In quali casi conviene scegliere il Polietilene al posto del Rilsan (Poliammide)? Il Polietilene si sceglie quando è necessaria una resistenza chimica superiore agli acidi o quando si lavora a temperature sotto lo zero, a fronte di un costo più contenuto. Tuttavia, se la linea fa parte di un circuito pneumatico che utilizza raccordi a innesto rapido, la Poliammide resta obbligatoria per la sua precisione dimensionale calibrata.
Il tubo in Polietilene è idoneo per il settore alimentare? Sì, nelle mescole specifiche conformi alla normativa MOCA (Reg. CE 1935/2004) e FDA. Viene impiegato soprattutto nell’industria conserviera per lo scarico e il trasporto di alimenti solidi, granuli o semiliquidi.

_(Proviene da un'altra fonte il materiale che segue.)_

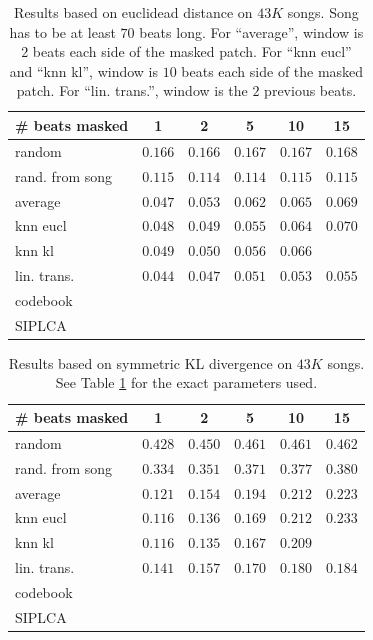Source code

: \documentclass{article}
\begin{document}
\begin{table}[t]
\begin{center}
\begin{tabular}{l|c|c|c|c|c|}
\# beats masked & 1 & 2 & 5 & 10 & 15 \\ \hline \hline
random & $0.166$ & $0.166$ & $0.167$ & $0.167$ & $0.168$  \\
rand. from song & $0.115$ & $0.114$ & $0.114$ & $0.115$ & $0.115$  \\
average & $0.047$ & $0.053$ & $0.062$ & $0.065$ & $0.069$ \\
knn eucl & $0.048$ & $0.049$ & $0.055$ & $0.064$ &  $0.070$ \\
knn kl & $0.049$ & $0.050$ & $0.056$ & $0.066$ &  \\
lin. trans. & $\mathbf{0.044}$ & $\mathbf{0.047}$ & $\mathbf{0.051}$ & $\mathbf{0.053}$ & $\mathbf{0.055}$ \\
codebook & & & & &  \\
SIPLCA & & & & &  \\ \hline
\end{tabular}
\caption{Results based on euclidead distance on $43K$ songs.
Song has to be at least $70$ beats long. 
For ``average'', window is $2$ beats each side of the masked patch.
For ``knn eucl'' and ``knn kl'', window is $10$ beats each side of the masked patch.
For ``lin. trans.'', window is the $2$ previous beats.}
\label{tab:reseucl}
\end{center}
\end{table}

\begin{table}[t]
\begin{center}
\begin{tabular}{l|c|c|c|c|c|}
\# beats masked & 1 & 2 & 5 & 10 & 15 \\ \hline \hline
random & $0.428$ & $0.450$ & $0.461$ & $0.461$ & $0.462$  \\
rand. from song & $0.334$ & $0.351$ & $0.371$ & $0.377$ & $0.380$  \\
average & $0.121$ & $0.154$ & $0.194$ & $0.212$ &  $0.223$ \\
knn eucl & $\mathbf{0.116}$ & $0.136$ & $0.169$ & $0.212$ & $0.233$ \\
knn kl & $\mathbf{0.116}$ & $\mathbf{0.135}$ & $\mathbf{0.167}$ & $0.209$ &  \\
lin. trans. & $0.141$ & $0.157$ & $0.170$ & $\mathbf{0.180}$ & $0.184$ \\
codebook & & & & &  \\
SIPLCA & & & & &  \\ \hline
\end{tabular}
\caption{Results based on symmetric KL divergence on $43K$ songs.
See Table \ref{tab:reseucl} for the exact parameters used.}
\label{tab:reskl}
\end{center}
\end{table}
\end{document}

Qual è il tubo flessibile in plastica più adatto per le applicazioni di vuoto (vacuum)? Il Poliuretano (PU) è la scelta primaria per il vuoto grazie alla sua memoria elastica che impedisce l’appiattimento (collasso) del condotto. Per applicazioni di vuoto meno spinto o per il travaso di liquidi in aspirazione, si utilizza comunemente il PVC con rinforzo a spirale d’acciaio.
Perché la Poliammide è il materiale standard per l’aria compressa? Perché è un tecnopolimero rigido, stabile alla pressione interna e perfettamente trafilato su quote millimetriche. Questo garantisce che il tubo non si gonfi sotto pressione e che si innesti perfettamente nei raccordi rapidi senza generare micro-perdite d’aria, che rappresentano uno dei maggiori costi energetici occulti in fabbrica.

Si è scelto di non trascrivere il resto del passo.